# Activity
The data must be given again exactly as written, with all images omitted.
##### Given records
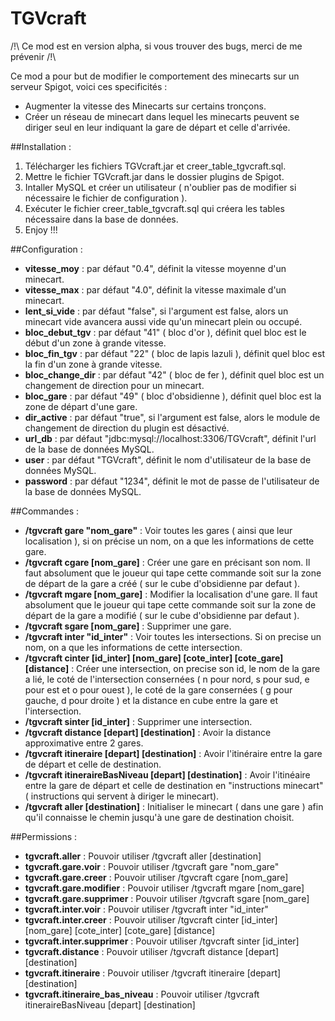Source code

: # TGVcraft

/!\ Ce mod est en version alpha, si vous trouver des bugs, merci de me prévenir /!\

Ce mod a pour but de modifier le comportement des minecarts sur un serveur Spigot, voici ces specificités : 
  * Augmenter la vitesse des Minecarts sur certains tronçons. 
  * Créer un réseau de minecart dans lequel les minecarts peuvent se diriger seul en leur indiquant la gare de départ et celle d'arrivée.

##Installation : 
  1. Télécharger les fichiers TGVcraft.jar et creer_table_tgvcraft.sql. 
  2. Mettre le fichier TGVcraft.jar dans le dossier plugins de Spigot. 
  3. Intaller MySQL et créer un utilisateur ( n'oublier pas de modifier si nécessaire le fichier de configuration ). 
  4. Exécuter le fichier creer_table_tgvcraft.sql qui créera les tables nécessaire dans la base de données. 
  5. Enjoy !!!

##Configuration : 
  * **vitesse_moy** : par défaut "0.4", définit la vitesse moyenne d'un minecart. 
  * **vitesse_max** : par défaut "4.0", définit la vitesse maximale d'un minecart. 
  * **lent_si_vide** : par défaut "false", si l'argument est false, alors un minecart vide avancera aussi vide qu'un minecart plein ou occupé. 
  * **bloc_debut_tgv** : par défaut "41" ( bloc d'or ), définit quel bloc est le début d'un zone à grande vitesse. 
  * **bloc_fin_tgv** : par défaut "22" ( bloc de lapis lazuli ), définit quel bloc est la fin d'un zone à grande vitesse. 
  * **bloc_change_dir** : par défaut "42" ( bloc de fer ), définit quel bloc est un changement de direction pour un minecart.
  * **bloc_gare** : par défaut "49" ( bloc d'obsidienne ), définit quel bloc est la zone de départ d'une gare. 
  * **dir_active** : par défaut "true", si l'argument est false, alors le module de changement de direction du plugin est désactivé. 
  * **url_db** : par défaut "jdbc:mysql://localhost:3306/TGVcraft", définit l'url de la base de données MySQL. 
  * **user** : par défaut "TGVcraft", définit le nom d'utilisateur de la base de données MySQL. 
  * **password** : par défaut "1234", définit le mot de passe de l'utilisateur de la base de données MySQL. 

##Commandes : 
  * **/tgvcraft gare "nom_gare"** : Voir toutes les gares ( ainsi que leur localisation ), si on précise un nom, on a que les informations de cette gare. 
  * **/tgvcraft cgare [nom_gare]** : Créer une gare en précisant son nom. Il faut absolument que le joueur qui tape cette commande soit sur la zone de départ de la gare a créé ( sur le cube d'obsidienne par defaut ). 
  * **/tgvcraft mgare [nom_gare]** : Modifier la localisation d'une gare. Il faut absolument que le joueur qui tape cette commande soit sur la zone de départ de la gare a modifié ( sur le cube d'obsidienne par defaut ). 
  * **/tgvcraft sgare [nom_gare]** : Supprimer une gare. 
  * **/tgvcraft inter "id_inter"** : Voir toutes les intersections. Si on precise un nom, on a que les informations de cette intersection. 
  * **/tgvcraft cinter [id_inter] [nom_gare] [cote_inter] [cote_gare] [distance]** : Créer une intersection, on precise son id, le nom de la gare a lié, le coté de l'intersection consernées ( n pour nord, s pour sud, e pour est et o pour ouest ), le coté de la gare consernées ( g pour gauche, d pour droite ) et la distance en cube entre la gare et l'intersection. 
  * **/tgvcraft sinter [id_inter]** : Supprimer une intersection. 
  * **/tgvcraft distance [depart] [destination]** : Avoir la distance approximative entre 2 gares. 
  * **/tgvcraft itineraire [depart] [destination]** : Avoir l'itinéraire entre la gare de départ et celle de destination. 
  * **/tgvcraft itineraireBasNiveau [depart] [destination]** : Avoir l'itinéaire entre la gare de départ et celle de destination en "instructions minecart" ( instructions qui servent à diriger le minecart). 
  * **/tgvcraft aller [destination]** : Initialiser le minecart ( dans une gare ) afin qu'il connaisse le chemin jusqu'à une gare de destination choisit. 

##Permissions : 
  * **tgvcraft.aller** : Pouvoir utiliser /tgvcraft aller [destination] 
  * **tgvcraft.gare.voir** : Pouvoir utiliser /tgvcraft gare "nom_gare" 
  * **tgvcraft.gare.creer** : Pouvoir utiliser /tgvcraft cgare [nom_gare] 
  * **tgvcraft.gare.modifier** : Pouvoir utiliser /tgvcraft mgare [nom_gare] 
  * **tgvcraft.gare.supprimer** : Pouvoir utiliser /tgvcraft sgare [nom_gare] 
  * **tgvcraft.inter.voir** : Pouvoir utiliser /tgvcraft inter "id_inter" 
  * **tgvcraft.inter.creer** : Pouvoir utiliser /tgvcraft cinter [id_inter] [nom_gare] [cote_inter] [cote_gare] [distance] 
  * **tgvcraft.inter.supprimer** : Pouvoir utiliser /tgvcraft sinter [id_inter] 
  * **tgvcraft.distance** : Pouvoir utiliser /tgvcraft distance [depart] [destination] 
  * **tgvcraft.itineraire** : Pouvoir utiliser /tgvcraft itineraire [depart] [destination] 
  * **tgvcraft.itineraire_bas_niveau** : Pouvoir utiliser /tgvcraft itineraireBasNiveau [depart] [destination]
##########
# Result of this exercise
Source code

: # TGVcraft

/!\ Ce mod est en version alpha, si vous trouver des bugs, merci de me prévenir /!\

Ce mod a pour but de modifier le comportement des minecarts sur un serveur Spigot, voici ces specificités : 
  * Augmenter la vitesse des Minecarts sur certains tronçons. 
  * Créer un réseau de minecart dans lequel les minecarts peuvent se diriger seul en leur indiquant la gare de départ et celle d'arrivée.

##Installation : 
  1. Télécharger les fichiers TGVcraft.jar et creer_table_tgvcraft.sql. 
  2. Mettre le fichier TGVcraft.jar dans le dossier plugins de Spigot. 
  3. Intaller MySQL et créer un utilisateur ( n'oublier pas de modifier si nécessaire le fichier de configuration ). 
  4. Exécuter le fichier creer_table_tgvcraft.sql qui créera les tables nécessaire dans la base de données. 
  5. Enjoy !!!

##Configuration : 
  * **vitesse_moy** : par défaut "0.4", définit la vitesse moyenne d'un minecart. 
  * **vitesse_max** : par défaut "4.0", définit la vitesse maximale d'un minecart. 
  * **lent_si_vide** : par défaut "false", si l'argument est false, alors un minecart vide avancera aussi vide qu'un minecart plein ou occupé. 
  * **bloc_debut_tgv** : par défaut "41" ( bloc d'or ), définit quel bloc est le début d'un zone à grande vitesse. 
  * **bloc_fin_tgv** : par défaut "22" ( bloc de lapis lazuli ), définit quel bloc est la fin d'un zone à grande vitesse. 
  * **bloc_change_dir** : par défaut "42" ( bloc de fer ), définit quel bloc est un changement de direction pour un minecart.
  * **bloc_gare** : par défaut "49" ( bloc d'obsidienne ), définit quel bloc est la zone de départ d'une gare. 
  * **dir_active** : par défaut "true", si l'argument est false, alors le module de changement de direction du plugin est désactivé. 
  * **url_db** : par défaut "jdbc:mysql://localhost:3306/TGVcraft", définit l'url de la base de données MySQL. 
  * **user** : par défaut "TGVcraft", définit le nom d'utilisateur de la base de données MySQL. 
  * **password** : par défaut "1234", définit le mot de passe de l'utilisateur de la base de données MySQL. 

##Commandes : 
  * **/tgvcraft gare "nom_gare"** : Voir toutes les gares ( ainsi que leur localisation ), si on précise un nom, on a que les informations de cette gare. 
  * **/tgvcraft cgare [nom_gare]** : Créer une gare en précisant son nom. Il faut absolument que le joueur qui tape cette commande soit sur la zone de départ de la gare a créé ( sur le cube d'obsidienne par defaut ). 
  * **/tgvcraft mgare [nom_gare]** : Modifier la localisation d'une gare. Il faut absolument que le joueur qui tape cette commande soit sur la zone de départ de la gare a modifié ( sur le cube d'obsidienne par defaut ). 
  * **/tgvcraft sgare [nom_gare]** : Supprimer une gare. 
  * **/tgvcraft inter "id_inter"** : Voir toutes les intersections. Si on precise un nom, on a que les informations de cette intersection. 
  * **/tgvcraft cinter [id_inter] [nom_gare] [cote_inter] [cote_gare] [distance]** : Créer une intersection, on precise son id, le nom de la gare a lié, le coté de l'intersection consernées ( n pour nord, s pour sud, e pour est et o pour ouest ), le coté de la gare consernées ( g pour gauche, d pour droite ) et la distance en cube entre la gare et l'intersection. 
  * **/tgvcraft sinter [id_inter]** : Supprimer une intersection. 
  * **/tgvcraft distance [depart] [destination]** : Avoir la distance approximative entre 2 gares. 
  * **/tgvcraft itineraire [depart] [destination]** : Avoir l'itinéraire entre la gare de départ et celle de destination. 
  * **/tgvcraft itineraireBasNiveau [depart] [destination]** : Avoir l'itinéaire entre la gare de départ et celle de destination en "instructions minecart" ( instructions qui servent à diriger le minecart). 
  * **/tgvcraft aller [destination]** : Initialiser le minecart ( dans une gare ) afin qu'il connaisse le chemin jusqu'à une gare de destination choisit. 

##Permissions : 
  * **tgvcraft.aller** : Pouvoir utiliser /tgvcraft aller [destination] 
  * **tgvcraft.gare.voir** : Pouvoir utiliser /tgvcraft gare "nom_gare" 
  * **tgvcraft.gare.creer** : Pouvoir utiliser /tgvcraft cgare [nom_gare] 
  * **tgvcraft.gare.modifier** : Pouvoir utiliser /tgvcraft mgare [nom_gare] 
  * **tgvcraft.gare.supprimer** : Pouvoir utiliser /tgvcraft sgare [nom_gare] 
  * **tgvcraft.inter.voir** : Pouvoir utiliser /tgvcraft inter "id_inter" 
  * **tgvcraft.inter.creer** : Pouvoir utiliser /tgvcraft cinter [id_inter] [nom_gare] [cote_inter] [cote_gare] [distance] 
  * **tgvcraft.inter.supprimer** : Pouvoir utiliser /tgvcraft sinter [id_inter] 
  * **tgvcraft.distance** : Pouvoir utiliser /tgvcraft distance [depart] [destination] 
  * **tgvcraft.itineraire** : Pouvoir utiliser /tgvcraft itineraire [depart] [destination] 
  * **tgvcraft.itineraire_bas_niveau** : Pouvoir utiliser /tgvcraft itineraireBasNiveau [depart] [destination]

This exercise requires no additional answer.